European Shares Pause After Last Week's Rally

European stocks were mostly lower in lackluster trade on Monday after last week’s sharp rally on expectations that falling inflation across industrialized countries will prompt global central banks to start cutting interest rates next year.

Investors await comments from a number of central bankers later today, including Bank of France Governor de Galhau, Bank of Spain Governor de Cos and Bank of England Governor Bailey for direction.

Minutes from the Federal Reserve’s last meeting earlier this month are due to be released Tuesday and could shed further light on the central bank’s considerations.

The minutes could influence a potential rebound or continuation of the rally in U.S. bond yields.

Meanwhile, Germany’s producer prices declined for the fourth straight month in October due to the decrease in energy prices, Destatis reported earlier today.

Producer prices dropped 11.0 percent from a year ago in October, in line with expectations. The annual decline in September was 14.7 percent, which was the biggest fall since records began in 1949.

The pan European STOXX 600 was marginally lower at 455.64 after climbing nearly 3 percent last week on dovish Fed bets.

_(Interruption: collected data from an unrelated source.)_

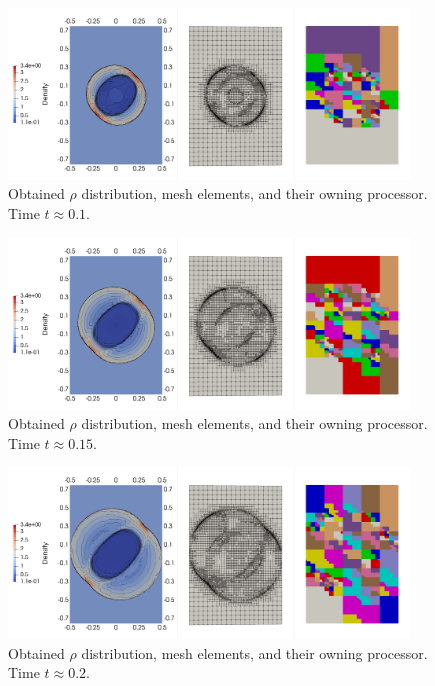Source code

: \begin{figure}[H]
	\begin{center}
		\includegraphics[width=0.95\textwidth]{img/mhd-blast/new/adapt-full1.jpg}
\vspace{-3mm}
	\caption{Obtained $\rho$ distribution, mesh elements, and their owning processor. Time $t\approx 0.1$.}
	\label{figure:amrBlast2}
	\end{center}
\end{figure}
\vspace{-10mm}

\begin{figure}[H]
	\begin{center}
		\includegraphics[width=0.95\textwidth]{img/mhd-blast/new/adapt-full2.jpg}
\vspace{-3mm}
	\caption{Obtained $\rho$ distribution, mesh elements, and their owning processor. Time $t\approx 0.15$.}
	\label{figure:amrBlast3}
	\end{center}
\end{figure}
\vspace{-10mm}

\begin{figure}[H]
	\begin{center}
		\includegraphics[width=0.95\textwidth]{img/mhd-blast/new/adapt-full3.jpg}
\vspace{-3mm}
	\caption{Obtained $\rho$ distribution, mesh elements, and their owning processor. Time $t\approx 0.2$.}
	\label{figure:amrBlast4}
	\end{center}
\end{figure}
\vspace{-10mm}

The German DAX was marginally lower and the U.K.’s FTSE 100 was down 0.2 percent while France’s CAC 40 rose 0.2 percent.

Swiss private lender Julius Baer plunged 9 percent after lowering profit expectations.

Energy stocks were subdued, with BP Plc and Shell trading marginally lower in London despite oil prices extending Friday’s rally following reports that Saudi Arabia is preparing to prolong oil production cuts into next year.

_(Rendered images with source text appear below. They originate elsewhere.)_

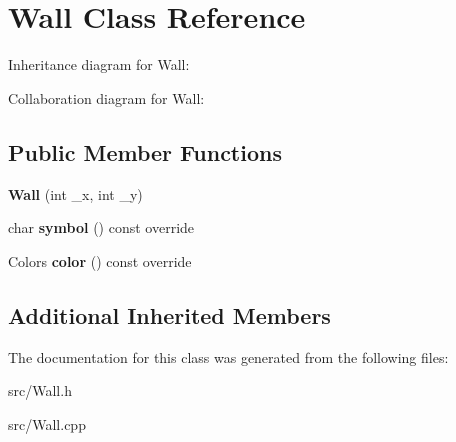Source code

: \hypertarget{class_wall}{}\section{Wall Class Reference}
\label{class_wall}


Inheritance diagram for Wall\+:


Collaboration diagram for Wall\+:
\subsection*{Public Member Functions}
\begin{DoxyCompactItemize}
\item 
\mbox{\label{class_wall_a439ef218364ba6062b465890529c771e}} 
{\bfseries Wall} (int \+\_\+x, int \+\_\+y)
\item 
\mbox{\label{class_wall_a65c9265b4188b2117223bf75cea26d5e}} 
char {\bfseries symbol} () const override
\item 
\mbox{\label{class_wall_a4fbc9ac8324ca521b82a8249c3016ff2}} 
Colors {\bfseries color} () const override
\end{DoxyCompactItemize}
\subsection*{Additional Inherited Members}


The documentation for this class was generated from the following files\+:\begin{DoxyCompactItemize}
\item 
src/Wall.\+h\item 
src/Wall.\+cpp\end{DoxyCompactItemize}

Ashtead Group shares plummeted 10 percent after the British equipment rental firm warned that annual profits will fall short of forecasts.

Catering group Compass Group fell more than 5 percent after annual profit missed expectations.

Halma rose nearly 2 percent after the safety, health and environmental-technology company bought the TeDan group of companies for an initial $89.1 million on a cash-free, debt free basis.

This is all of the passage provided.